What the task asks:
The line with "## Estimated Effort" through the last line of the entries: give these again exactly, and only these, without any pictures.

Source records:
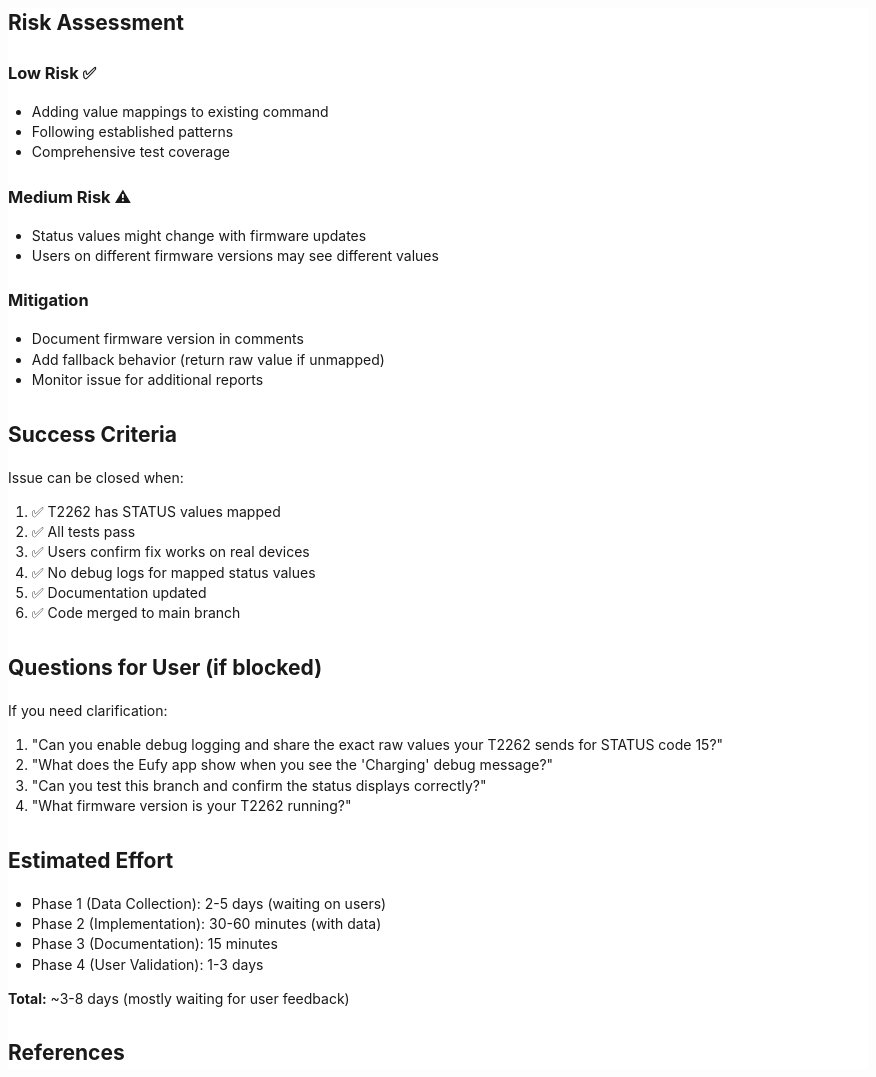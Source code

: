 ## Risk Assessment

### Low Risk ✅

- Adding value mappings to existing command
- Following established patterns
- Comprehensive test coverage

### Medium Risk ⚠️

- Status values might change with firmware updates
- Users on different firmware versions may see different values

### Mitigation

- Document firmware version in comments
- Add fallback behavior (return raw value if unmapped)
- Monitor issue for additional reports

## Success Criteria

Issue can be closed when:

1. ✅ T2262 has STATUS values mapped
2. ✅ All tests pass
3. ✅ Users confirm fix works on real devices
4. ✅ No debug logs for mapped status values
5. ✅ Documentation updated
6. ✅ Code merged to main branch

## Questions for User (if blocked)

If you need clarification:

1. "Can you enable debug logging and share the exact raw values your T2262 sends for STATUS code 15?"
2. "What does the Eufy app show when you see the 'Charging' debug message?"
3. "Can you test this branch and confirm the status displays correctly?"
4. "What firmware version is your T2262 running?"

## Estimated Effort

- Phase 1 (Data Collection): 2-5 days (waiting on users)
- Phase 2 (Implementation): 30-60 minutes (with data)
- Phase 3 (Documentation): 15 minutes
- Phase 4 (User Validation): 1-3 days

**Total:** ~3-8 days (mostly waiting for user feedback)

## References
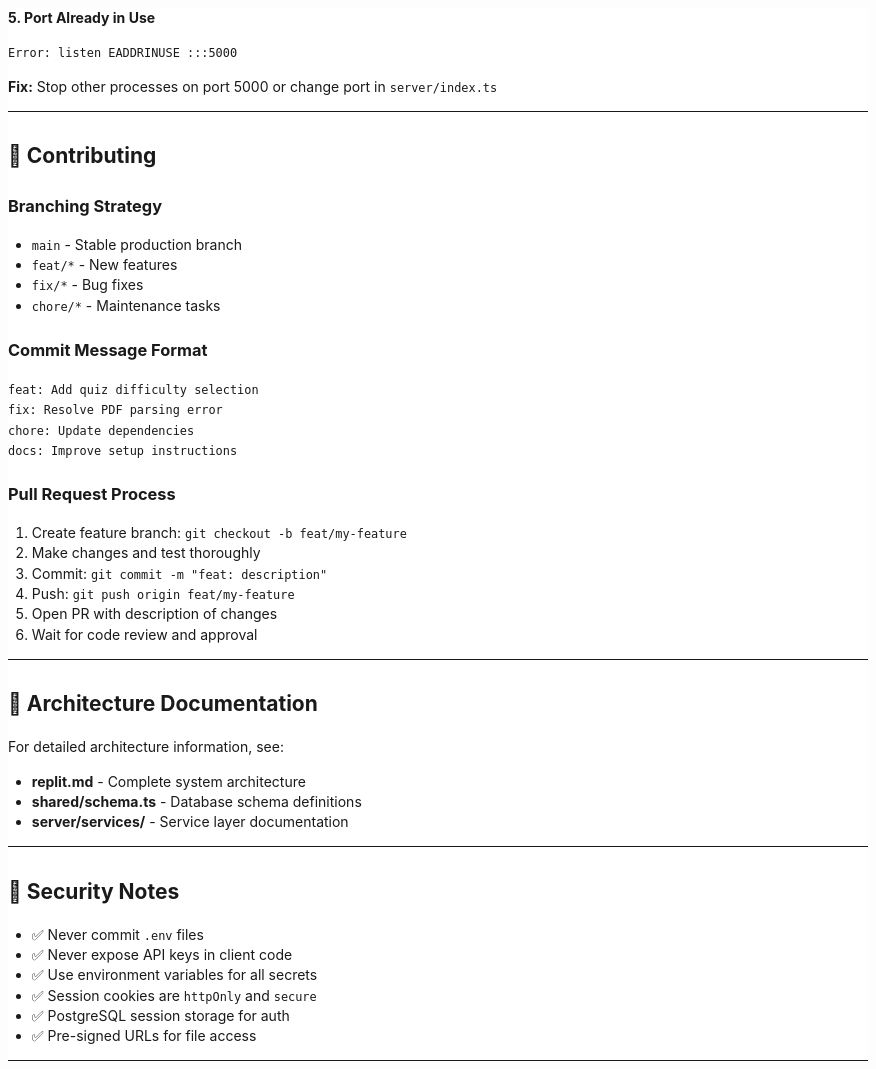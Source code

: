 **5. Port Already in Use**
```
Error: listen EADDRINUSE :::5000
```
**Fix:** Stop other processes on port 5000 or change port in `server/index.ts`

---

## 🤝 Contributing

### Branching Strategy

- `main` - Stable production branch
- `feat/*` - New features
- `fix/*` - Bug fixes
- `chore/*` - Maintenance tasks

### Commit Message Format

```
feat: Add quiz difficulty selection
fix: Resolve PDF parsing error
chore: Update dependencies
docs: Improve setup instructions
```

### Pull Request Process

1. Create feature branch: `git checkout -b feat/my-feature`
2. Make changes and test thoroughly
3. Commit: `git commit -m "feat: description"`
4. Push: `git push origin feat/my-feature`
5. Open PR with description of changes
6. Wait for code review and approval

---

## 📝 Architecture Documentation

For detailed architecture information, see:
- **replit.md** - Complete system architecture
- **shared/schema.ts** - Database schema definitions
- **server/services/** - Service layer documentation

---

## 🔐 Security Notes

- ✅ Never commit `.env` files
- ✅ Never expose API keys in client code
- ✅ Use environment variables for all secrets
- ✅ Session cookies are `httpOnly` and `secure`
- ✅ PostgreSQL session storage for auth
- ✅ Pre-signed URLs for file access

---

The completed task:
## Estimated Effort

- Phase 1 (Data Collection): 2-5 days (waiting on users)
- Phase 2 (Implementation): 30-60 minutes (with data)
- Phase 3 (Documentation): 15 minutes
- Phase 4 (User Validation): 1-3 days

**Total:** ~3-8 days (mostly waiting for user feedback)

## References
Source code

: **5. Port Already in Use**
```
Error: listen EADDRINUSE :::5000
```
**Fix:** Stop other processes on port 5000 or change port in `server/index.ts`

---

## 🤝 Contributing

### Branching Strategy

- `main` - Stable production branch
- `feat/*` - New features
- `fix/*` - Bug fixes
- `chore/*` - Maintenance tasks

### Commit Message Format

```
feat: Add quiz difficulty selection
fix: Resolve PDF parsing error
chore: Update dependencies
docs: Improve setup instructions
```

### Pull Request Process

1. Create feature branch: `git checkout -b feat/my-feature`
2. Make changes and test thoroughly
3. Commit: `git commit -m "feat: description"`
4. Push: `git push origin feat/my-feature`
5. Open PR with description of changes
6. Wait for code review and approval

---

## 📝 Architecture Documentation

For detailed architecture information, see:
- **replit.md** - Complete system architecture
- **shared/schema.ts** - Database schema definitions
- **server/services/** - Service layer documentation

---

## 🔐 Security Notes

- ✅ Never commit `.env` files
- ✅ Never expose API keys in client code
- ✅ Use environment variables for all secrets
- ✅ Session cookies are `httpOnly` and `secure`
- ✅ PostgreSQL session storage for auth
- ✅ Pre-signed URLs for file access

---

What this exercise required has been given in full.